▶ [PROBLEM TO WORK ON]
How many lines in the records below include "ubirchApiDocs"? Answer with the number only.

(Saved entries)
_ _ _ _ _ _ _
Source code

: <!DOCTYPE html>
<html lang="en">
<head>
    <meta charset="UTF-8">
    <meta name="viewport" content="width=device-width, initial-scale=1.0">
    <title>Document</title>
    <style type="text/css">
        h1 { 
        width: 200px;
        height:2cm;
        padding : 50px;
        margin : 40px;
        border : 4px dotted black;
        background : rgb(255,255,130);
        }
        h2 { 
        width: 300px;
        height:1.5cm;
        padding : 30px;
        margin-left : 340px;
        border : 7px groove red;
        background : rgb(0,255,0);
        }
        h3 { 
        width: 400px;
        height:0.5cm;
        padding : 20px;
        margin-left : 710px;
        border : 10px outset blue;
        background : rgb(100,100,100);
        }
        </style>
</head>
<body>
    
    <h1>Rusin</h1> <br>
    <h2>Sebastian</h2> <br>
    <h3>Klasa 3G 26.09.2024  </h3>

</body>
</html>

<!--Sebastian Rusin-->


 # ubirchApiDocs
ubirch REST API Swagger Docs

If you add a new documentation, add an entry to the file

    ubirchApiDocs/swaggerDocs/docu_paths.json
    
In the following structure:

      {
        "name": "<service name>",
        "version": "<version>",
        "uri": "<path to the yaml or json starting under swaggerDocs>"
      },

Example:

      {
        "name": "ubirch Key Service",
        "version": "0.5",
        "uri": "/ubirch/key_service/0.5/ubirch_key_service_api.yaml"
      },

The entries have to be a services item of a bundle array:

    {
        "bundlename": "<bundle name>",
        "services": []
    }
_ _ _ _ _ _ _
▶ [TASK ANSWER]
2